Wie will die Landesregierung künftig wahrgenommen werden?
15 Jahre lang hat er die Entscheide des Bundesrats vermeldet und die Pressekonferenzen der Regierungsmitglieder geleitet. An diesem Mittwoch blieb sein Stuhl leer. Eine weisse Rose diente als Platzhalter. Die Schönheit und die Vergänglichkeit alles Irdischen – André Simonazzi hätte die schöne Geste seiner Kollegen zu schätzen gewusst.
Die Stimme des Bundesratssprechers ist am vergangenen Freitag für immer verstummt. André Simonazzi war selbst zu einer Institution geworden. Er gehörte zum Inventar in diesem niemals ruhenden Betrieb. Das Leben in Bundesbern geht indes weiter.
Simonazzis Nachfolger werde eine grundsolide Basis vorfinden, versicherte Viktor Rossi am Mittwoch. Der Bundeskanzler kam der Pflicht nach, über die erste Bundesratssitzung nach Simonazzis plötzlichem Tod zu berichten. Die Landesregierung hatte zuvor das weitere Vorgehen zur Nachfolge des Bundesratssprechers festgelegt.

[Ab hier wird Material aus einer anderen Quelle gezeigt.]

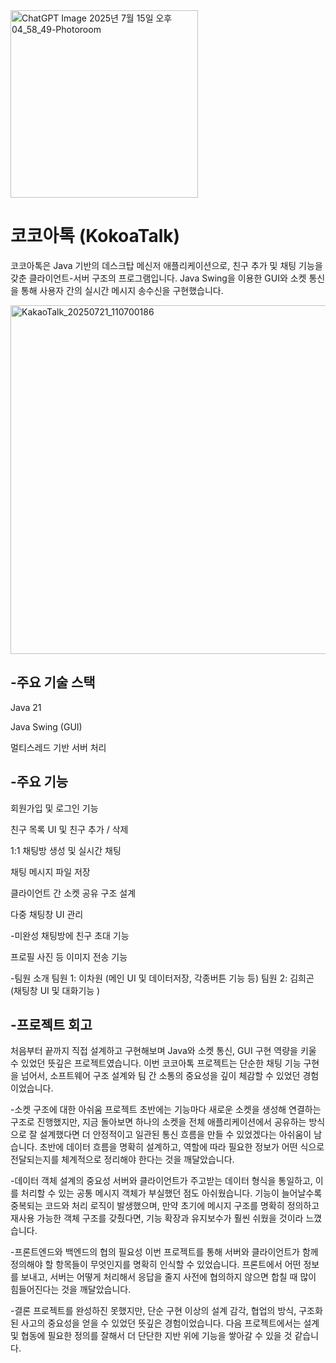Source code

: <img width="300" height="300" alt="ChatGPT Image 2025년 7월 15일 오후 04_58_49-Photoroom" src="https://github.com/user-attachments/assets/0389210c-f22f-4f29-a065-7ebbe9bd6a6e" />

 # **코코아톡 (KokoaTalk)**
코코아톡은 Java 기반의 데스크탑 메신저 애플리케이션으로, 친구 추가 및 채팅 기능을 갖춘 클라이언트-서버 구조의 프로그램입니다.
Java Swing을 이용한 GUI와 소켓 통신을 통해 사용자 간의 실시간 메시지 송수신을 구현했습니다.  


<img width="1375" height="558" alt="KakaoTalk_20250721_110700186" src="https://github.com/user-attachments/assets/7d794bf4-6c12-44f0-a7f7-d6c7d60c0a56" />


## -주요 기술 스택
Java 21

Java Swing (GUI)

멀티스레드 기반 서버 처리

## -주요 기능
회원가입 및 로그인 기능

친구 목록 UI 및 친구 추가 / 삭제

1:1 채팅방 생성 및 실시간 채팅

채팅 메시지 파일 저장

클라이언트 간 소켓 공유 구조 설계

다중 채팅창 UI 관리

-미완성
 채팅방에 친구 초대 기능

프로필 사진 등 이미지 전송 기능

-팀원 소개
팀원 1: 이차원 (메인 UI 및 데이터저장, 각종버튼 기능 등)
팀원 2: 김희곤 (채팅창 UI 및 대화기능 )


## -프로젝트 회고
처음부터 끝까지 직접 설계하고 구현해보며 Java와 소켓 통신, GUI 구현 역량을 키울 수 있었던 뜻깊은 프로젝트였습니다.
이번 코코아톡 프로젝트는 단순한 채팅 기능 구현을 넘어서, 소프트웨어 구조 설계와 팀 간 소통의 중요성을 깊이 체감할 수 있었던 경험이었습니다.

  -소켓 구조에 대한 아쉬움
  프로젝트 초반에는 기능마다 새로운 소켓을 생성해 연결하는 구조로 진행했지만,
  지금 돌아보면 하나의 소켓을 전체 애플리케이션에서 공유하는 방식으로 잘 설계했다면
  더 안정적이고 일관된 통신 흐름을 만들 수 있었겠다는 아쉬움이 남습니다.
  초반에 데이터 흐름을 명확히 설계하고, 역할에 따라 필요한 정보가 어떤 식으로 전달되는지를 체계적으로 정리해야 한다는 것을 깨달았습니다.
  
  -데이터 객체 설계의 중요성
  서버와 클라이언트가 주고받는 데이터 형식을 통일하고, 이를 처리할 수 있는 공통 메시지 객체가 부실했던 점도 아쉬웠습니다.
  기능이 늘어날수록 중복되는 코드와 처리 로직이 발생했으며,
  만약 초기에 메시지 구조를 명확히 정의하고 재사용 가능한 객체 구조를 갖췄다면,
  기능 확장과 유지보수가 훨씬 쉬웠을 것이라 느꼈습니다.
  
  -프론트엔드와 백엔드의 협의 필요성
  이번 프로젝트를 통해 서버와 클라이언트가 함께 정의해야 할 항목들이 무엇인지를 명확히 인식할 수 있었습니다.
  프론트에서 어떤 정보를 보내고, 서버는 어떻게 처리해서 응답을 줄지 사전에 협의하지 않으면 합칠 때 많이 힘들어진다는 것을 깨달았습니다.

  
-결론
프로젝트를 완성하진 못했지만, 단순 구현 이상의 설계 감각, 협업의 방식, 구조화된 사고의 중요성을 얻을 수 있었던 뜻깊은 경험이었습니다.
다음 프로젝트에서는 설계 및 협동에 필요한 정의를 잘해서 더 단단한 지반 위에 기능을 쌓아갈 수 있을 것 같습니다.



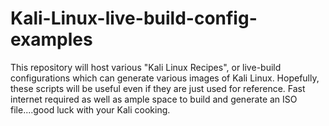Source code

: # Kali-Linux-live-build-config-examples
This repository will host various "Kali Linux Recipes", or live-build configurations which can generate various images of Kali Linux. Hopefully, these scripts will be useful even if they are just used for reference. Fast internet required as well as ample space to build and generate an ISO file....good luck with your Kali cooking.
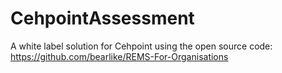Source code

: # CehpointAssessment
A white label solution for Cehpoint using the open source code: https://github.com/bearlike/REMS-For-Organisations
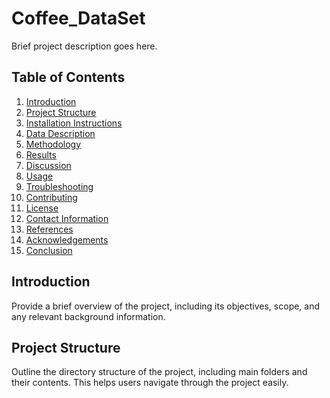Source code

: # Coffee_DataSet

Brief project description goes here.

## Table of Contents
1. [Introduction](#introduction)
2. [Project Structure](#project-structure)
3. [Installation Instructions](#installation-instructions)
4. [Data Description](#data-description)
5. [Methodology](#methodology)
6. [Results](#results)
7. [Discussion](#discussion)
8. [Usage](#usage)
9. [Troubleshooting](#troubleshooting)
10. [Contributing](#contributing)
11. [License](#license)
12. [Contact Information](#contact-information)
13. [References](#references)
14. [Acknowledgements](#acknowledgements)
15. [Conclusion](#conclusion)

## Introduction
Provide a brief overview of the project, including its objectives, scope, and any relevant background information.

## Project Structure
Outline the directory structure of the project, including main folders and their contents. This helps users navigate through the project easily.
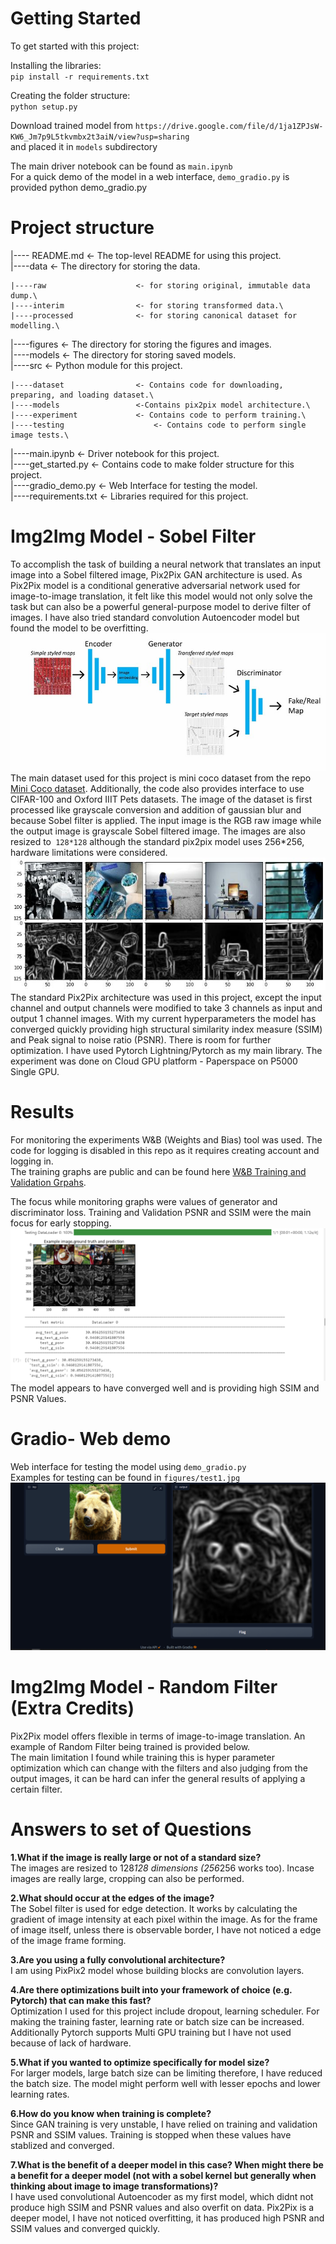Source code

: 
# Getting Started 

To get started with this project:

Installing the libraries:\
`pip install -r requirements.txt`

Creating the folder structure:\
`python setup.py`

Download trained model from `https://drive.google.com/file/d/1ja1ZPJsW-KW6_Jm7p9L5tkvmbx2t3aiN/view?usp=sharing` \
and placed it in `models` subdirectory

The main driver notebook can be found as `main.ipynb` \
For a quick demo of the model in a web interface, `demo_gradio.py` is provided
python demo_gradio.py

# Project structure

|---- README.md       			<- The top-level README for using this project.\
|----data                       <- The directory for storing the data.

	|----raw           			<- for storing original, immutable data dump.\
	|----interim     			<- for storing transformed data.\
	|----processed           	<- for storing canonical dataset for modelling.\
|----figures                    <- The directory for storing the figures and images.\
|----models                     <- The directory for storing saved models.\
|----src                       	<- Python module for this project.

    |----dataset           	    <- Contains code for downloading, preparing, and loading dataset.\
	|----models     			<-Contains pix2pix model architecture.\
	|----experiment           	<- Contains code to perform training.\
    |----testing           		    <- Contains code to perform single image tests.\
|----main.ipynb                 <- Driver notebook for this project.\
|----get_started.py             <- Contains code to make folder structure for this project.\
|----gradio_demo.py             <- Web Interface for testing the model.\
|----requirements.txt           <- Libraries required for this project.



# Img2Img Model - Sobel Filter

To accomplish the task of building a neural network that translates an input image into a Sobel filtered image, Pix2Pix GAN architecture is used. As Pix2Pix model is a conditional generative adversarial network used for image-to-image translation, it felt like this model would not only solve the task but can also be a powerful general-purpose model to derive filter of images. I have also tried standard convolution Autoencoder model but found the model to be overfitting.\
![Example Pix2Pix model](figures/pix2pix.jpeg?raw=true "Pix2Pix Model")
The main dataset used for this project is mini coco dataset from the repo [Mini Coco dataset](https://github.com/giddyyupp/coco-minitrain). Additionally, the code also provides interface to use CIFAR-100 and Oxford IIIT Pets datasets.
The image of the dataset is first processed like grayscale conversion and addition of gaussian blur and because Sobel filter is applied. The input image is the RGB raw image while the output image is grayscale Sobel filtered image. The images are also resized to` 128*128` although the standard pix2pix model uses 256*256, hardware limitations were considered.\
![Sobel Examples](figures/sobek_examples.jpg?raw=true "Sobel Examples")
The standard Pix2Pix architecture was used in this project, except the input channel and output channels were modified to take 3 channels as input and output 1 channel images. With my current hyperparameters the model has converged quickly providing high structural similarity index measure (SSIM) and Peak signal to noise ratio (PSNR). There is room for further optimization.
I have used Pytorch Lightning/Pytorch as my main library. The experiment was done on Cloud GPU platform - Paperspace on P5000 Single GPU.
# Results

For monitoring the experiments W&B (Weights and Bias) tool was used. The code for logging is disabled in this repo as it requires creating account and logging in.\
The training graphs are public and can be found here [W&B Training and Validation Grpahs](https://wandb.ai/xatwik/poly/runs/2eqw2g6t/overview?workspace=user-xatwik).

The focus while monitoring graphs were values of generator and discriminator loss. Training and Validation PSNR and SSIM were the main focus for early stopping.\
![Testing Result](figures/testing.png?raw=true "Testing Result")
The model appears to have converged well and is providing high SSIM and PSNR Values.

# Gradio- Web demo

Web interface for testing the model using `demo_gradio.py`\
Examples for testing can be found in `figures/test1.jpg`
![Gradio Example](figures/gradio.png?raw=true "Gradio Example")


# Img2Img Model - Random Filter (Extra Credits)

Pix2Pix model offers flexible in terms of image-to-image translation. An example of Random Filter being trained is provided below.\
The main limitation I found while training this is hyper parameter optimization which can change with the filters and also judging from the output images, it can be hard can infer the general results of applying a certain filter.

# Answers to set of Questions

**1.What if the image is really large or not of a standard size?**\
The images are resized to 128*128 dimensions (256*256 works too). Incase images are really large, cropping can also be performed.

**2.What should occur at the edges of the image?**\
The Sobel filter is used for edge detection. It works by calculating the gradient of image intensity at each pixel within the image. 
As for the frame of image itself, unless there is observable border, I have not noticed a edge of the image frame forming.

**3.Are you using a fully convolutional architecture?**\
I am using PixPix2 model whose building blocks are convolution layers.

**4.Are there optimizations built into your framework of choice (e.g. Pytorch) that can make this fast?**\
Optimization I used for this project include dropout, learning scheduler. For making the training faster, learning rate or batch size can be increased. Additionally Pytorch supports Multi GPU training but I have not used because of lack of hardware.

**5.What if you wanted to optimize specifically for model size?**\
For larger models, large batch size can be limiting therefore, I have reduced the batch size. The model might perform well with lesser epochs and lower learning rates.

**6.How do you know when training is complete?**\
Since GAN training is very unstable, I have relied on training and validation PSNR and SSIM values. Training is stopped when these values have stablized and converged. 

**7.What is the benefit of a deeper model in this case? When might there be a benefit for a deeper model (not with a sobel kernel but generally when thinking about image to image transformations)?**\
I have used convolutional Autoencoder as my first model, which didnt not produce high SSIM and PSNR values and also overfit on data. Pix2Pix is a deeper model, I have not noticed overfitting, it has produced high PSNR and SSIM values and converged quickly.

Demnach wird Ursula Eggenberger vorübergehend Simonazzis Aufgaben übernehmen. Der Bundesrat hat am Mittwoch die 62-Jährige als Vizekanzlerin und Bundesratssprecherin ad interim gewählt. Eggenberger war die engste Mitarbeiterin Simonazzis. Seit 2011 führt sie die Sektion Kommunikation der Bundeskanzlei.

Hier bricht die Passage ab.